The FedExCup has undergone several iterations and been the subject of countless marketing campaigns, but it shouldn’t be that complicated. The Tour postseason underscores that every shot matters.

For the better part of 16 years, that’s been the defining characteristic of these playoffs, and Jordan Spieth was painfully aware of it Sunday, as he strained to stay inside the top 30 cutoff at the BMW Championship.


Full-field scores from BMW Championship


That’s why he was walking so quickly down the fairways at Olympia Fields, in full grind mode.

That’s why he was pumping his fist while still a dozen shots off the lead.
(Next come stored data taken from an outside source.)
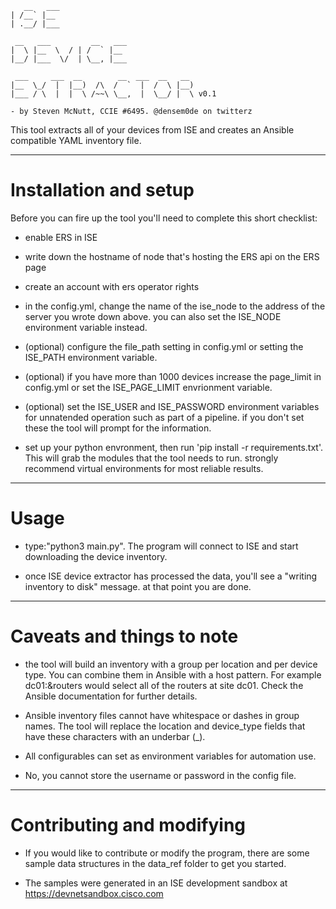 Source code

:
 ```
   __   ___                               
| /__` |__                                
| .__/ |___                               
                                          
 __   ___         __   ___                
|  \ |__  \  / | /  ` |__                 
|__/ |___  \/  | \__, |___                
                                          
 ___     ___  __        __  ___  __   __  
|__  \_/  |  |__)  /\  /  `  |  /  \ |__) 
|___ / \  |  |  \ /~~\ \__,  |  \__/ |  \ v0.1
                                          
- by Steven McNutt, CCIE #6495. @densem0de on twitterz
```

This tool extracts all of your devices from ISE
and creates an Ansible compatible YAML inventory file.


---------------------------------------------------------------------------

# Installation and setup

Before you can fire up the tool you'll need to complete this short checklist:

- enable ERS in ISE

- write down the hostname of node that's hosting the ERS api on the ERS page

- create an account with ers operator rights

- in the config.yml, change the name of the ise_node to the address of the
    server you wrote down above.  you can also set the ISE_NODE environment variable instead.

- (optional) configure the file_path setting in config.yml or setting the ISE_PATH environment variable. 

- (optional) if you have more than 1000 devices increase the page_limit in config.yml or set the ISE_PAGE_LIMIT envrionment variable.

- (optional) set the ISE_USER and ISE_PASSWORD environment variables for unnatended operation such as part of a pipeline.  if you don't set these the tool will prompt for the information.

- set up your python envronment, then run 'pip install -r requirements.txt'.  This will grab the modules that the tool needs to run.  strongly recommend virtual environments for most reliable results.

---------------------------------------------------------------------------

# Usage

- type:"python3 main.py". The program will connect to ISE and start downloading the
    device inventory.

- once ISE device extractor has processed the data, you'll see a "writing inventory to disk" message.
  at that point you are done.
---------------------------------------------------------------------------

# Caveats and things to note

- the tool will build an inventory with a group per location and per device type.  You can combine them in Ansible with a host pattern.  For example dc01:&routers would select all of the routers at site dc01.  Check the Ansible documentation for further details.

- Ansible inventory files cannot have whitespace or dashes in group names.  The tool will replace the location and device_type
    fields that have these characters with an underbar (_).

- All configurables can set as environment variables for automation use.

- No, you cannot store the username or password in the config file.
------------------------------------------------------------------------------

# Contributing and modifying

- If you would like to contribute or modify the program, there are some sample data structures in the data_ref folder to get you started.
  
- The samples were generated in an ISE development sandbox at https://devnetsandbox.cisco.com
That’s why he was dismayed by a bad lie, apoplectic about a missed putt, salty after an untimely bogey. He knew, deep down, his season was on the brink.

The first two legs of the FedExCup playoffs are made-for-TV events. Coverage can bounce around, to various putts of consequence, telling a slightly delayed story of how the round’s birdies and bogeys create volatility in the season-long points standings. On the ground, of course, that’s not the reality. Entering the week at No. 27, Spieth might have sensed what he needed to advance – he had to finish in the top half of the 50-man field, to be safe – but it’s also a moving target, dependent not just on his own play but those around him.

Tyrrell Hatton and Emiliano Grillo.

Sepp Straka and Sahith Theegala.

Denny McCarthy and Justin Rose.

Keeping track of all of it, in real time, was impossible. Updates would occasionally flash onto the giant leaderboards, but they aren’t set up on every hole. All Spieth could do was put up the best score possible and hope it was enough.

Here’s where players will start the Tour Championship and a breakdown of the money they’ll earn at the finish.

There were plenty of low rounds Sunday – none better than Viktor Hovland’s closing 61 that stole him the BMW title – but Spieth didn’t post one of them. He’d managed just two birdies and a bogey on the opening nine, unable to create any breathing room. He had just a wedge into the 10th hole, a green-light special, when the wind flipped and sent his ball screaming over the green. He walked off with double bogey, and for the next two hours it was an almighty struggle to the clubhouse.

After a nifty birdie on the par-5 15th hole, Spieth likely figured he needed at least one more birdie to make the rest of his afternoon less stressful. Wailing away on the long 17th, he thought he hit a perfect drive down the left side, only to discover that a wind gust had shoved his ball just barely into the rough. When he arrived at his ball buried deep in the Kentucky bluegrass, he groaned with disgust.

Had the ball finished a foot right of that mark, he was sitting perfectly in the first cut, ready to attack. A few feet left, he’d have little issue in the light rough.

But now?

“God! Really?!” he cried.

The lie was horrid.

“Why are you doing this s--t to me?” he groaned, to no in particular.

With no chance to go flag-hunting into the elevated green, his ball drifted meekly into the right greenside bunker. After splashing out to 7 feet, Spieth felt the weight of the moment. He took his time, looking at the read from every angle. He called in caddie Michael Greller for help.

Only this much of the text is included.